China 'to Set Up Its First Base' in Pacific Under Proposed Security Pact With Solomon Islands
Beijing has been stepping up its diplomatic and naval presence in the Pacific Ocean to counter the US, which is also in the process of renewing its treaty commitments with other Pacific nations as part of the 'Indo-Pacific Strategy'.
A proposed "security cooperation" pact between China and the Solomon Islands envisages Chinese vessels carrying out "logistical replenishments", "stopovers" and "transition" in the Pacific nation, according to a leaked draft of the security agreement.
As per the document that surfaced on Thursday, "relevant forces of China can be used to protect the safety of Chinese personnel and major projects" on the Solomon Islands.
The proposed pact also states that the government of the Solomon Islands could request that Beijing deploy its armed police, military personnel, armed forces and other law-enforcement personnel in the Solomon Islands to carry out various security-related or humanitarian missions.
Dr Anna Powles, a New Zealand expert in Pacific geopolitics, reckoned that the sealing of the security pact would also mean that logistics and supplies would be available for the People's Liberation Army-Navy (PLAN) in the Solomon Islands. She also wondered if that would mean a Chinese "base" in the Solomon Islands, which could be Beijing's first in the Pacific region.
The draft of the security pact surfaces against the backdrop of growing security ties between the Solomon Islands and China. The Pacific nation switched its diplomatic allegiance from Taiwan to China only in 2019, after a meeting between Prime Minister Manasseh Sogavare and Chinese President Xi Jinping in Beijing.
China is also the Solomon Islands' largest trading partner, and grants duty-free access to 97 percent of exports from the islands.
Last December, Prime Minister Manasseh Sogavare's invited Chinese riot police to quell the violent demonstrations in the capital Honiara. The protestors were aggrieved by the the government's decision to nix diplomatic support for Taiwan in favour of Beijing.
At the time, Sogavare had claimed that the rioting in the capital city as well as its Chinatown had been "incited from abroad".

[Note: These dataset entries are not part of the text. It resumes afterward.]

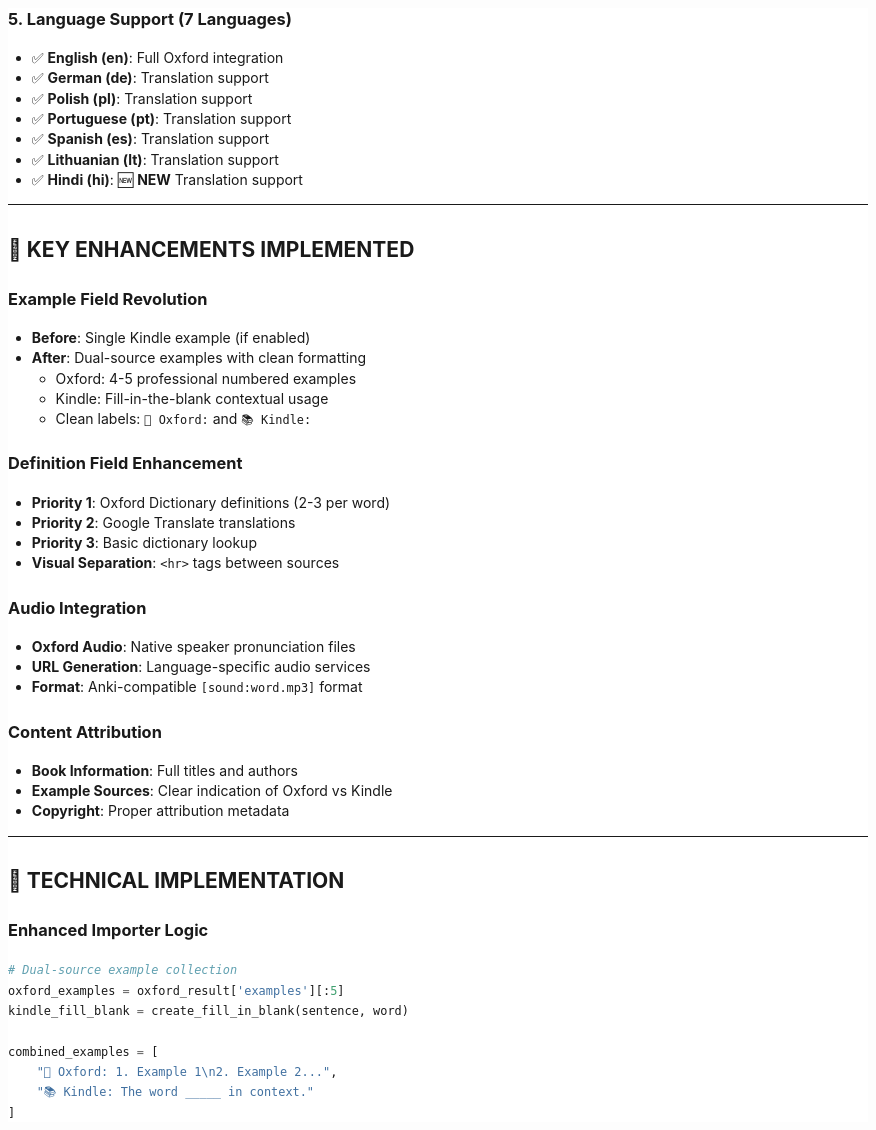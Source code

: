 ### 5. **Language Support (7 Languages)**
- ✅ **English (en)**: Full Oxford integration
- ✅ **German (de)**: Translation support
- ✅ **Polish (pl)**: Translation support
- ✅ **Portuguese (pt)**: Translation support
- ✅ **Spanish (es)**: Translation support
- ✅ **Lithuanian (lt)**: Translation support
- ✅ **Hindi (hi)**: 🆕 **NEW** Translation support

---

## 🚀 **KEY ENHANCEMENTS IMPLEMENTED**

### **Example Field Revolution**
- **Before**: Single Kindle example (if enabled)
- **After**: Dual-source examples with clean formatting
  - Oxford: 4-5 professional numbered examples
  - Kindle: Fill-in-the-blank contextual usage
  - Clean labels: `📖 Oxford:` and `📚 Kindle:`

### **Definition Field Enhancement**
- **Priority 1**: Oxford Dictionary definitions (2-3 per word)
- **Priority 2**: Google Translate translations
- **Priority 3**: Basic dictionary lookup
- **Visual Separation**: `<hr>` tags between sources

### **Audio Integration**
- **Oxford Audio**: Native speaker pronunciation files
- **URL Generation**: Language-specific audio services
- **Format**: Anki-compatible `[sound:word.mp3]` format

### **Content Attribution**
- **Book Information**: Full titles and authors
- **Example Sources**: Clear indication of Oxford vs Kindle
- **Copyright**: Proper attribution metadata

---

## 🔧 **TECHNICAL IMPLEMENTATION**

### **Enhanced Importer Logic**
```python
# Dual-source example collection
oxford_examples = oxford_result['examples'][:5]
kindle_fill_blank = create_fill_in_blank(sentence, word)

combined_examples = [
    "📖 Oxford: 1. Example 1\n2. Example 2...",
    "📚 Kindle: The word _____ in context."
]
```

Police and military personnel had also been flown in from Australia and New Zealand among other countries to stem the violent demonstrations at the time, as per a government statement.

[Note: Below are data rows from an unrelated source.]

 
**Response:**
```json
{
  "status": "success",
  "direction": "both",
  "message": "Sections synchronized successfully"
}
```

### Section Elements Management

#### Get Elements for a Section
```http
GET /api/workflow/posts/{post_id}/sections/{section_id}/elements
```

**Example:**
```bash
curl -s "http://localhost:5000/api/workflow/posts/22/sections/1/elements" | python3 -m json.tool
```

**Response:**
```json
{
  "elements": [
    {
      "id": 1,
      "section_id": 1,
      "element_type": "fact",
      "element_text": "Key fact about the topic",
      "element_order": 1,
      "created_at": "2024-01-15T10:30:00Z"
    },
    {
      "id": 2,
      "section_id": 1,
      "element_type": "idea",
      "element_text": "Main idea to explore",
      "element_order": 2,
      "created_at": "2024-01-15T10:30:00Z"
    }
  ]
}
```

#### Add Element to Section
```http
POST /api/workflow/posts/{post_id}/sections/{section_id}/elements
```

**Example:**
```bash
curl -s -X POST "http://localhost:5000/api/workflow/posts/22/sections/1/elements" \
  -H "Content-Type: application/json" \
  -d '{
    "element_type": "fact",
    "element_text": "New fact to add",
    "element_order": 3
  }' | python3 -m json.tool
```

Australian defence officials at the time had reportedly expressed displeasure over Honiara's offer to accept security assistance from China, claiming that the development could mark the beginning of more security aid from Beijing in the future.

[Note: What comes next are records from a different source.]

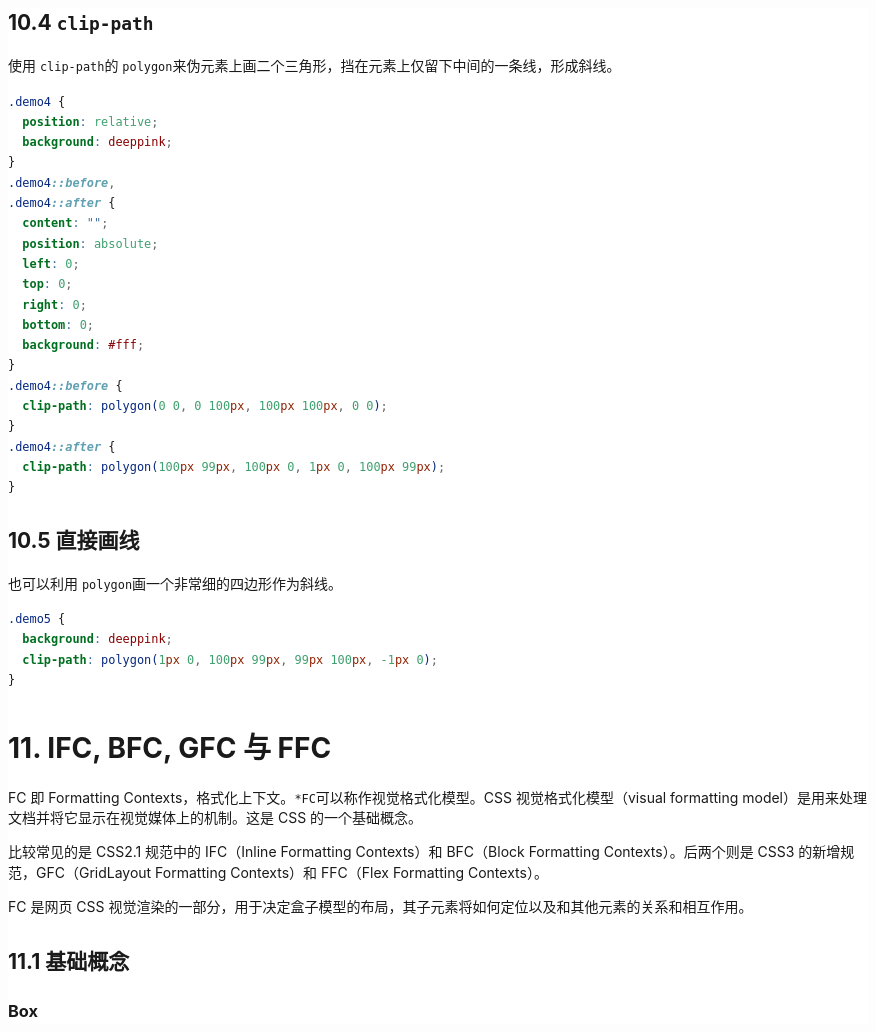 ## 10.4 `clip-path`

使用 `clip-path`的 `polygon`来伪元素上画二个三角形，挡在元素上仅留下中间的一条线，形成斜线。

```css
.demo4 {
  position: relative;
  background: deeppink;
}
.demo4::before,
.demo4::after {
  content: "";
  position: absolute;
  left: 0;
  top: 0;
  right: 0;
  bottom: 0;
  background: #fff;
}
.demo4::before {
  clip-path: polygon(0 0, 0 100px, 100px 100px, 0 0);
}
.demo4::after {
  clip-path: polygon(100px 99px, 100px 0, 1px 0, 100px 99px);
}
```

## 10.5 直接画线

也可以利用 `polygon`画一个非常细的四边形作为斜线。

```css
.demo5 {
  background: deeppink;
  clip-path: polygon(1px 0, 100px 99px, 99px 100px, -1px 0);
}
```

# 11. IFC, BFC, GFC 与 FFC

FC 即 Formatting Contexts，格式化上下文。`*FC`可以称作视觉格式化模型。CSS 视觉格式化模型（visual formatting model）是用来处理文档并将它显示在视觉媒体上的机制。这是 CSS 的一个基础概念。

比较常见的是 CSS2.1 规范中的 IFC（Inline Formatting Contexts）和 BFC（Block Formatting Contexts）。后两个则是 CSS3 的新增规范，GFC（GridLayout Formatting Contexts）和 FFC（Flex Formatting Contexts）。

FC 是网页 CSS 视觉渲染的一部分，用于决定盒子模型的布局，其子元素将如何定位以及和其他元素的关系和相互作用。

## 11.1 基础概念

### Box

The US and its Western partners, including Australia, have been involved in a stiff geopolitical competition for influence among the Pacific Island nations.
Washington is currently in the process of ramping up US military facilities in the Pacific region to counter Beijing's rising influence, as announced during the Global Posture Review by the Pentagon last year.
America has funding agreements, or the Compacts of Free Association (COFA), with Micronesia, the Republic of the Marshall Islands and the Republic of Palau.